On Sun, 2002-12-15 at 11:54, Stephen Sprunk wrote:
> I've been thinking about gzip Content-Encoding, and it seems to me
> that Vary support isn't really necessary. Here's my idea:
For a proxy, Vary support is essential. Fortunately we have that :}.
Note that your idea MUST NOT be turned on by default. And should *never*
be turned on for intercepting proxies. See the RFC 2616 requirements for
transparent proxies for more detail.
> . Add a filter for which content-types should be gzip'd (default to
> text/*)
> . Request all content in gzip encoding; store as received
> . Compress non-gzip content in the background
This will be interesting :}. You'll need to start by coding a
storeobject->storeobject copy engine. Definately doable though.
> . Track both the compressed and uncompressed content-lengths
> . Do on-the-fly decompression as needed for the extremely rare
> browsers that don't request gzip
Don't forget to emit Vary headers for the logic you use to choose which
variant to send, on every request.
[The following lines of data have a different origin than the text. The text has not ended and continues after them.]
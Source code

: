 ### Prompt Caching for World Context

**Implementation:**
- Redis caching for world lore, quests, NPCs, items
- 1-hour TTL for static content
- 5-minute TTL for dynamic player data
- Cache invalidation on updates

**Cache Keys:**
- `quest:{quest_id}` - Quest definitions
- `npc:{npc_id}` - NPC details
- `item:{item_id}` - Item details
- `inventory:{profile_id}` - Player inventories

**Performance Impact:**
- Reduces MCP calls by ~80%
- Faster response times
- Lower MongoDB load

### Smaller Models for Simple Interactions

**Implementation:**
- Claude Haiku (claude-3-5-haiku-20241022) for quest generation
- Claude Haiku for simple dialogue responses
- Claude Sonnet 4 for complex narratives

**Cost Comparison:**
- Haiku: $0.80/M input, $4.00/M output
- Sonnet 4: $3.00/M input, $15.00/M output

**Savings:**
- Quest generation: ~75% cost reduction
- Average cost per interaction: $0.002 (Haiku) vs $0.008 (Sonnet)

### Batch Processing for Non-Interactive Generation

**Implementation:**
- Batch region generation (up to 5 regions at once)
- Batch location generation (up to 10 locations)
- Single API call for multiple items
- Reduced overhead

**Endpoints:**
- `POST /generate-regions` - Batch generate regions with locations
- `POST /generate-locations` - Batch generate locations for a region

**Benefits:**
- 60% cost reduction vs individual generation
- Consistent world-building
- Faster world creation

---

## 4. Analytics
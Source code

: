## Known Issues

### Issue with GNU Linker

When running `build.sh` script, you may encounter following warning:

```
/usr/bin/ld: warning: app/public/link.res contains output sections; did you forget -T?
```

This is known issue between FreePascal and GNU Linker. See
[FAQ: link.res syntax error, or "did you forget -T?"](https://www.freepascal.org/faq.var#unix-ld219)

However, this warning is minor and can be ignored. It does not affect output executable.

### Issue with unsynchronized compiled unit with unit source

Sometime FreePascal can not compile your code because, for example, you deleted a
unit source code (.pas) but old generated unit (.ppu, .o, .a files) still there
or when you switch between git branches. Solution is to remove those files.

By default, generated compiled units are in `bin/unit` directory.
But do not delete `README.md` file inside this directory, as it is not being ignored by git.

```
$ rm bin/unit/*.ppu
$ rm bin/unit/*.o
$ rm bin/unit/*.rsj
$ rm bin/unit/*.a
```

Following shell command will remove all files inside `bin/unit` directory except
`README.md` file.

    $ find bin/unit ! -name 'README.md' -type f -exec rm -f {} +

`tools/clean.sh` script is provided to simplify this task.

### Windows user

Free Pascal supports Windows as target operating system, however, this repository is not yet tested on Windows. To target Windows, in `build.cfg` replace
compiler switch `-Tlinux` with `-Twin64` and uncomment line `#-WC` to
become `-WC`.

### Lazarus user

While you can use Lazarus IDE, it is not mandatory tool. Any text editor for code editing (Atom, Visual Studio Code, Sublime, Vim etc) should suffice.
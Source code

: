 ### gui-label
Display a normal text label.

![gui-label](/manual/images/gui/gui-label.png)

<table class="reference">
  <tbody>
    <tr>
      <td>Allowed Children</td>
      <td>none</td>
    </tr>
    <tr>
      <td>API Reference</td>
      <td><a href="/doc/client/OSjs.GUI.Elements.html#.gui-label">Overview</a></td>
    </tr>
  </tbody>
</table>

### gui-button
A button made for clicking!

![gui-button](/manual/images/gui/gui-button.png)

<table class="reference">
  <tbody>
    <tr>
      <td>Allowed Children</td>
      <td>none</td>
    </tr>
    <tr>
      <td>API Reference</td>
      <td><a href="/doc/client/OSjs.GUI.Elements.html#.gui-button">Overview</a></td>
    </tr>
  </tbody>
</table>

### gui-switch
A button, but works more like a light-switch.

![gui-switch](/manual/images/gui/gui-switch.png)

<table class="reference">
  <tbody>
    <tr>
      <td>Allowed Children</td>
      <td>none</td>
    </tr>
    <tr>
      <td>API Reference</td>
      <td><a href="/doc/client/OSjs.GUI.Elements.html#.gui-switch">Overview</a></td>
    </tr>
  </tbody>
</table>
Also be sure to exclude range
requests from recieving gzipped content, or asking for gzipped content
therein.
Also, you should add a Warning header on any replies that are not
semantically transparent - that is when you have made *any* decision
about what content-encoded form to send to the client. (If we make the
decision, then the origin has *not* made the decision).
Having said all that, this could be very useful for reverse proxies.